After long uncomfortable minutes she stood up from the chair opposite the couch and walked to the window. The room looked out over the bustling city. They were in a room on the 30th floor. There were skyscrapers and office buildings and parks and miles of streets filled with cars and tiny ants of people. Thousands of miles from her home, she saw the trappings of any big metropolitan but also witnessed a place completely foreign and new. The view was spectacular. She was miserable.


"This really is a beautiful country. I was looking forward to exploring it with you. Now I'm just going to always wonder what changed in you after you got here."


He stood, finally looking her in the eye. Holding the gaze for a long, sad moment, he looked down, turned, and walked for the door.


"You could have just told me over the phone. I packed up everything for you. Left my entire life behind and I'm not even here for a day before..."


He stopped. She waited. The air was thick with tension, anxiety, and anger.


"Remember that time we visited Rome? It was in the spring. We explored the city...got lost on more than one occasion."

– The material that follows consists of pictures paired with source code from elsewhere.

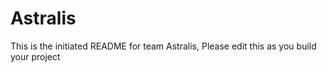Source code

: # Astralis
This is the initiated README for team Astralis, Please edit this as you build your project
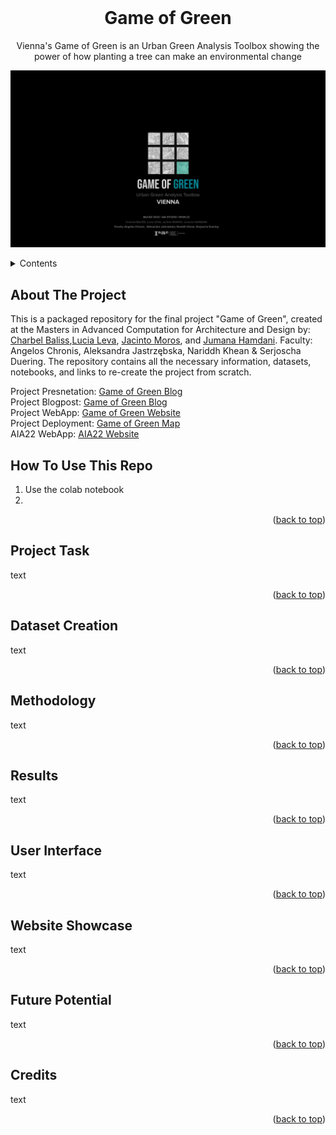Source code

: <div id="top"></div>
<br />
<div align="center">
   </a>
  <h1 align="center">Game of Green</h1>
  Vienna's Game of Green is an Urban Green Analysis Toolbox showing the power of how planting a tree can make an environmental change
  <p align="center">
</div>

![image](images/G4_AS_GameOfGreen.jpg)

<!-- CONTENTS -->
<details>
  <summary>Contents</summary>
  <ol>
    <li><a href="#about-the-project">About The Project</a>
      <ul>
        <li><a href="#project-presnetation">Project Presnetation</a></li>
        <li><a href="#project-blogpost">Project Blogpost</a></li>
        <li><a href="#project-webapp">Project WebApp</a></li>
        <li><a href="#project-deployment">Project Deployment</a></li>
        <li><a href="#aia22-webapp">AIA22 WebApp</a></li>
       <li><a href="#how-to-use-this-repo">How to Use This Repo</a></li>
      </ul>
    <li><a href="#project-task">Project Task</a></li>
    <li><a href="#dataset-creation">Dataset Creation</a></li>
    <li><a href="#methodology">Methodology</a></li>
    <li><a href="#results">Results</a></li>
    <li><a href="#user-interface">User Interface</a></li>
    <li><a href="#website-showcase">Website Showcase</a></li>
    <li><a href="#future-potential">Future Potential</a></li>
    <li><a href="#credits">Credits</a></li>
  </ol>
</details>



<!-- ABOUT THE PROJECT -->
## About The Project
This is a packaged repository for the final project "Game of Green", created at the Masters in Advanced Computation for Architecture and Design by: <a href="https://github.com/charbelllll" target="_blank">Charbel Baliss</a>,<a href="https://github.com/lucialef" target="_blank">Lucia Leva</a>, <a href="https://github.com/jacintomoros" target="_blank">Jacinto Moros</a>, and  <a href="https://github.com/JumanaHamdani" target="_blank">Jumana Hamdani</a>. Faculty: Angelos Chronis,  Aleksandra Jastrzębska, Nariddh Khean & Serjoscha Duering. The repository contains all the necessary information, datasets, notebooks, and links to re-create the project from scratch.


Project Presnetation:  <a href="https://docs.google.com/presentation/d/1VXSuWvEo91wP0wcBf--FRdPsBqciuY39ze6NryveCgw/edit?usp=sharing" target="_blank">Game of Green Blog</a>  <br>
Project Blogpost:      <a href="https://www.iaacblog.com/programs/game-green-urban-green-analysis-toolbox/" target="_blank">Game of Green Blog</a>  <br>
Project WebApp:        <a href="http://aia22.iaac.net:8080/g8" target="_blank">Game of Green Website</a>  <br>
Project Deployment:    <a href="http://aia22.iaac.net:8080/g8/map" target="_blank">Game of Green Map</a>  <br>
AIA22 WebApp:          <a href="http://aia22.iaac.net:8080/" target="_blank">AIA22 Website</a>  <br>

## How To Use This Repo
01. Use the colab notebook 
02.
<p align="right">(<a href="#top">back to top</a>)</p>


<!-- project-task -->
## Project Task

text

<p align="right">(<a href="#top">back to top</a>)</p>

<!-- dataset-creation -->
## Dataset Creation

text

<p align="right">(<a href="#top">back to top</a>)</p>

<!-- metholdology -->
## Methodology

text

<p align="right">(<a href="#top">back to top</a>)</p>

<!-- results -->
## Results

text

<p align="right">(<a href="#top">back to top</a>)</p>

<!-- user-interface -->
## User Interface

text

<p align="right">(<a href="#top">back to top</a>)</p>


<!-- website-showcase -->
## Website Showcase

text

<p align="right">(<a href="#top">back to top</a>)</p>


<!-- future-potential -->
## Future Potential

text

<p align="right">(<a href="#top">back to top</a>)</p>


<!-- credits -->
## Credits

text

<p align="right">(<a href="#top">back to top</a>)</p>



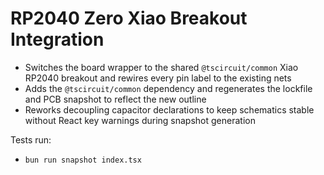 # RP2040 Zero Xiao Breakout Integration

- Switches the board wrapper to the shared `@tscircuit/common` Xiao RP2040 breakout and rewires every pin label to the existing nets
- Adds the `@tscircuit/common` dependency and regenerates the lockfile and PCB snapshot to reflect the new outline
- Reworks decoupling capacitor declarations to keep schematics stable without React key warnings during snapshot generation

Tests run:
- `bun run snapshot index.tsx`
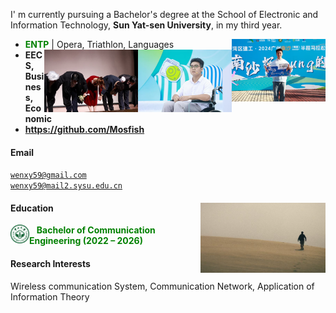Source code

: I' m currently pursuing a Bachelor's degree at the School of Electronic and Information Technology, **Sun Yat-sen University**, in my third year.
- **<span style="color: green;">ENTP</span>** \| Opera, Triathlon, Languages
<img src="./static/assets/img/running.png" align='Right' alt="1"  width=150/><img src="./static/assets/img/onstage.png" align='Right' alt="1"  width=150/> <img src="./static/assets/img/stage.png"  alt="2" align='Right' width=150 /> <br>
- **EECS, Business, Economic**
- **https://github.com/Mosfish**
#### Email  
<code>wenxy59@gmail.com</code>  
<code>wenxy59@mail2.sysu.edu.cn</code>

#### Education  <img src="./static/assets/img/desert.png" align='Right' alt="1"  width=200/> 

<img src="./static/assets/img/sysu_logo.png" 
     alt="sysu" 
     align='left' width=30/>
<span style="color: green;"> $~~$ **Bachelor of Communication Engineering (2022 – 2026)**</span>  <br>

#### Research Interests  
Wireless communication System, Communication Network, Application of Information Theory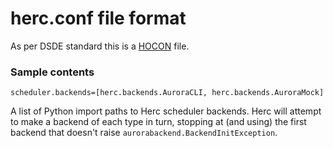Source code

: # herc.conf file format

As per DSDE standard this is a [HOCON](https://github.com/typesafehub/config/blob/master/HOCON.md) file.

### Sample contents

`scheduler.backends=[herc.backends.AuroraCLI, herc.backends.AuroraMock]`

A list of Python import paths to Herc scheduler backends. Herc will attempt to make a backend of each type in turn, stopping at (and using) the first backend that doesn't raise `aurorabackend.BackendInitException`.
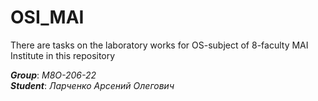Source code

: # OSI_MAI
There are tasks on the laboratory works for OS-subject of 8-faculty MAI Institute in this repository

***Group***: _М8О-206-22_
\
***Student***: _Ларченко Арсений Олегович_
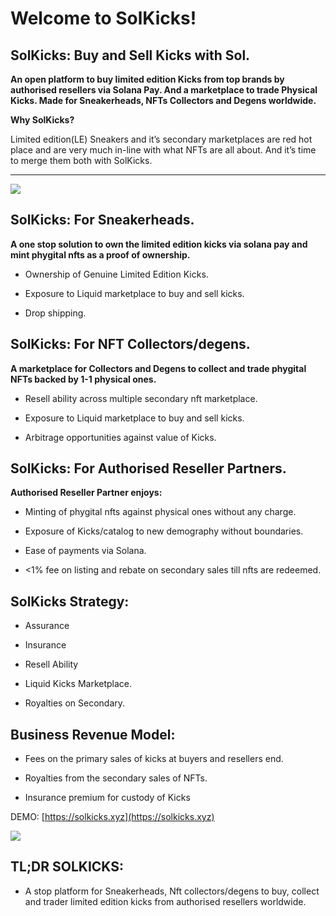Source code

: # Welcome to SolKicks!

## SolKicks: Buy and Sell Kicks with Sol.

**An open platform to buy limited edition Kicks from top brands by authorised resellers via Solana Pay. And a marketplace to trade Physical Kicks.
Made for Sneakerheads, NFTs Collectors and Degens worldwide.**

**Why SolKicks?**

Limited edition(LE) Sneakers and it’s secondary marketplaces are red hot place and are very much in-line with what NFTs are all about. And it’s time to merge them both with SolKicks.
****
 
![](https://lh5.googleusercontent.com/vDPmXXJ1u_JT_y_qbvF2p6zpwRgjA4xfBSasC7lvHVutdtEAPzIx6ANubCHpuJpqxMesub6ZeARb2rj3KCgSof6TmFKtlo_zRpVv-e_9ytCLHGXnop0F_X1R-zA2DHzDTImRl7ybfUNZ4HhYLkgRHQCrQw)

## SolKicks: For Sneakerheads.

**A one stop solution to own the limited edition kicks via solana pay and mint phygital nfts as a proof of ownership.**

-   Ownership of Genuine Limited Edition Kicks.
    
-   Exposure to Liquid marketplace to buy and sell kicks.
    
-   Drop shipping.

## **SolKicks: For NFT Collectors/degens.**

**A marketplace for Collectors and Degens to collect and trade phygital NFTs backed by 1-1 physical ones.**

-   Resell ability across multiple secondary nft marketplace.
    
-   Exposure to Liquid marketplace to buy and sell kicks.
    
-   Arbitrage opportunities against value of Kicks.


## **SolKicks: For Authorised Reseller Partners.**

**Authorised Reseller Partner enjoys:**

-   Minting of phygital nfts against physical ones without any charge.
    
-   Exposure of Kicks/catalog to new demography without boundaries.
    
-   Ease of payments via Solana.
    
-   <1% fee on listing and rebate on secondary sales till nfts are redeemed.


## SolKicks Strategy:

-   Assurance
    
-   Insurance
    
-   Resell Ability
    
-   Liquid Kicks Marketplace.
    
-   Royalties on Secondary.

## Business Revenue Model:

-   Fees on the primary sales of kicks at buyers and resellers end.
    
-   Royalties from the secondary sales of NFTs.
    
-   Insurance premium for custody of Kicks


DEMO: [https://solkicks.xyz](https://solkicks.xyz)

![](https://lh6.googleusercontent.com/aVt9WUaMzF2h0pboZ1lp13rmHk8MYjEXPG9kDe-uznlTrbZ5CZSnQjIy_QS1UgvOevoQDVgNq4dD0AuEgWwHJXruLX0YUYc4PuWmIcA2lN7VotrFHiPTX188bfadEj6KrT4znpy79pUDLXXC39RCwyoLSQ)


## TL;DR SOLKICKS:

 
-   A stop platform for Sneakerheads, Nft collectors/degens to buy, collect and trader limited edition kicks from authorised resellers worldwide.
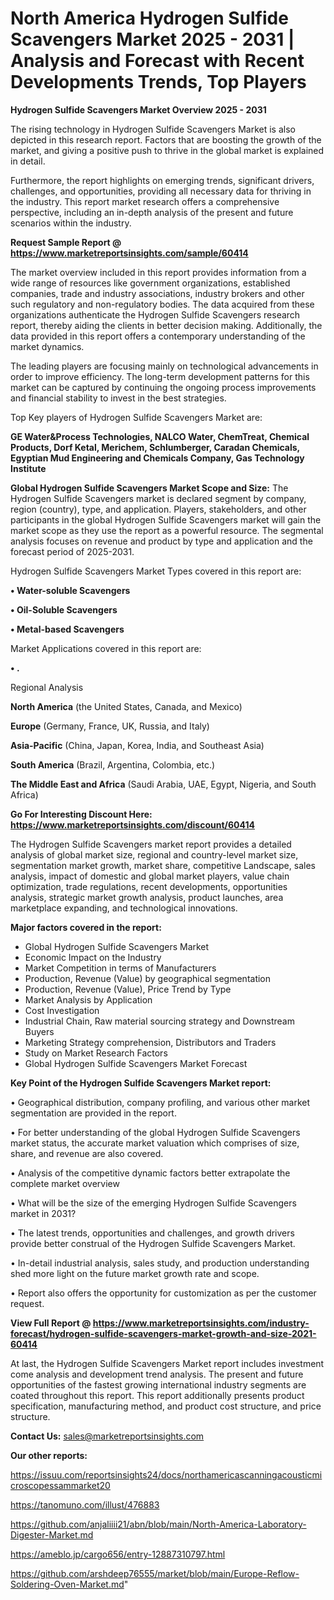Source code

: # North America Hydrogen Sulfide Scavengers Market 2025 - 2031 | Analysis and Forecast with Recent Developments Trends, Top Players

<Strong> Hydrogen Sulfide Scavengers Market Overview 2025 - 2031</strong>

The rising technology in Hydrogen Sulfide Scavengers Market is also depicted in this research report. Factors that are boosting the growth of the market, and giving a positive push to thrive in the global market is explained in detail.

Furthermore, the report highlights on emerging trends, significant drivers, challenges, and opportunities, providing all necessary data for thriving in the industry. This report market research offers a comprehensive perspective, including an in-depth analysis of the present and future scenarios within the industry.

<strong>Request Sample Report @ <a href=https://www.marketreportsinsights.com/sample/60414>https://www.marketreportsinsights.com/sample/60414</a></strong>

The market overview included in this report provides information from a wide range of resources like government organizations, established companies, trade and industry associations, industry brokers and other such regulatory and non-regulatory bodies. The data acquired from these organizations authenticate the Hydrogen Sulfide Scavengers research report, thereby aiding the clients in better decision making. Additionally, the data provided in this report offers a contemporary understanding of the market dynamics.

The leading players are focusing mainly on technological advancements in order to improve efficiency. The long-term development patterns for this market can be captured by continuing the ongoing process improvements and financial stability to invest in the best strategies.

Top Key players of Hydrogen Sulfide Scavengers Market are:

<strong>GE Water&Process Technologies, NALCO Water, ChemTreat, Chemical Products, Dorf Ketal, Merichem, Schlumberger, Caradan Chemicals, Egyptian Mud Engineering and Chemicals Company, Gas Technology Institute</strong>

<strong><b>Global Hydrogen Sulfide Scavengers Market Scope and Size:</b></strong>
The Hydrogen Sulfide Scavengers market is declared segment by company, region (country), type, and application. Players, stakeholders, and other participants in the global Hydrogen Sulfide Scavengers market will gain the market scope as they use the report as a powerful resource. The segmental analysis focuses on revenue and product by type and application and the forecast period of 2025-2031.

Hydrogen Sulfide Scavengers Market Types covered in this report are:

<strong>• Water-soluble Scavengers

• Oil-Soluble Scavengers

• Metal-based Scavengers</strong>

Market Applications covered in this report are:

<strong>• .</strong> 

Regional Analysis

<strong>North America</strong> (the United States, Canada, and Mexico)

<strong>Europe</strong> (Germany, France, UK, Russia, and Italy)

<strong>Asia-Pacific</strong> (China, Japan, Korea, India, and Southeast Asia)

<strong>South America</strong> (Brazil, Argentina, Colombia, etc.)

<strong>The Middle East and Africa</strong> (Saudi Arabia, UAE, Egypt, Nigeria, and South Africa)

<strong>Go For Interesting Discount Here: <a href=https://www.marketreportsinsights.com/discount/60414>https://www.marketreportsinsights.com/discount/60414</a></strong>

The Hydrogen Sulfide Scavengers market report provides a detailed analysis of global market size, regional and country-level market size, segmentation market growth, market share, competitive Landscape, sales analysis, impact of domestic and global market players, value chain optimization, trade regulations, recent developments, opportunities analysis, strategic market growth analysis, product launches, area marketplace expanding, and technological innovations.

<strong><b>Major factors covered in the report:</b></strong>
<ul>
  <li>Global Hydrogen Sulfide Scavengers Market </li>
  <li>Economic Impact on the Industry</li>
  <li>Market Competition in terms of Manufacturers</li>
  <li>Production, Revenue (Value) by geographical segmentation</li>
  <li>Production, Revenue (Value), Price Trend by Type</li>
  <li>Market Analysis by Application</li>
  <li>Cost Investigation</li>
  <li>Industrial Chain, Raw material sourcing strategy and Downstream Buyers</li>
  <li>Marketing Strategy comprehension, Distributors and Traders</li>
  <li>Study on Market Research Factors</li>
  <li>Global Hydrogen Sulfide Scavengers Market Forecast</li>
</ul>

<strong><b>Key Point of the Hydrogen Sulfide Scavengers Market report:</b></strong>

• Geographical distribution, company profiling, and various other market segmentation are provided in the report.

• For better understanding of the global Hydrogen Sulfide Scavengers market status, the accurate market valuation which comprises of size, share, and revenue are also covered.

• Analysis of the competitive dynamic factors better extrapolate the complete market overview

• What will be the size of the emerging Hydrogen Sulfide Scavengers market in 2031?

• The latest trends, opportunities and challenges, and growth drivers provide better construal of the Hydrogen Sulfide Scavengers Market.

• In-detail industrial analysis, sales study, and production understanding shed more light on the future market growth rate and scope.

• Report also offers the opportunity for customization as per the customer request.

<strong><b>View Full Report @ <a href=https://www.marketreportsinsights.com/industry-forecast/hydrogen-sulfide-scavengers-market-growth-and-size-2021-60414>https://www.marketreportsinsights.com/industry-forecast/hydrogen-sulfide-scavengers-market-growth-and-size-2021-60414</a></b></strong>


At last, the Hydrogen Sulfide Scavengers Market report includes investment come analysis and development trend analysis. The present and future opportunities of the fastest growing international industry segments are coated throughout this report. This report additionally presents product specification, manufacturing method, and product cost structure, and price structure.

<strong>Contact Us:</strong>
sales@marketreportsinsights.com

<strong>Our other reports:</strong>

<a href=https://issuu.com/reportsinsights24/docs/northamericascanningacousticmicroscopessammarket20>https://issuu.com/reportsinsights24/docs/northamericascanningacousticmicroscopessammarket20</a>

<a href=https://tanomuno.com/illust/476883>https://tanomuno.com/illust/476883</a>

<a href=https://github.com/anjaliiii21/abn/blob/main/North-America-Laboratory-Digester-Market.md>https://github.com/anjaliiii21/abn/blob/main/North-America-Laboratory-Digester-Market.md</a>

<a href=https://ameblo.jp/cargo656/entry-12887310797.html>https://ameblo.jp/cargo656/entry-12887310797.html</a>

<a href=https://github.com/arshdeep76555/market/blob/main/Europe-Reflow-Soldering-Oven-Market.md>https://github.com/arshdeep76555/market/blob/main/Europe-Reflow-Soldering-Oven-Market.md</a>"
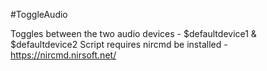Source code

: #ToggleAudio

Toggles between the two audio devices -  $defaultdevice1 &amp; $defaultdevice2
Script requires nircmd be installed - https://nircmd.nirsoft.net/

He stood, barely breathing. In the quiet he nodded, a slight smile forming on the edge of his lips but gone as quick as it appeared.


Finally breaking the silence with the scuffle of his shoes, he made the last few steps to the room's foyer, taking his jacket from the rack.


"So this is the end?"


He stopped at the door, turned his head slightly to the woman whose heart lay in pieces with fire in her eyes, before grabbing the door knob and leaving her one final time.



Author's Note: This story is based on the side story in Nina Paley's film Sita Sings the Blues. I loved the contrast of the telling of the ancient epic with the modern doomed romance. When I originally watched the film, I didn't put two and two together that the modern portion was a retelling of the Sita and Rama romance and just saw it as an additional story that mirrored elements of the Ramayana. In fact, I assumed that it was Nina Paley's actual story. Meaning, I thought that stuff really happened in her life.

I was purposefully sparse in writing this story and thus it was a challenge expanding it for this project. Part of my concept behind the original story was to express all of the female character's emotions through her dialogue. I did not want any of the dialogue in this story followed or proceeded by things like "she said" or "she asked." I also didn't want the male character to say anything, have his internal emotions or thoughts revealed. To some extent it was a writing challenge to myself to try and create a coherent narrative that is a completely one-sided conversation, where no one is given a name, and nearly all emotions are expressed through dialogue or action. I'm not sure if I was successful in this endeavor or not, but it was an interesting exercise.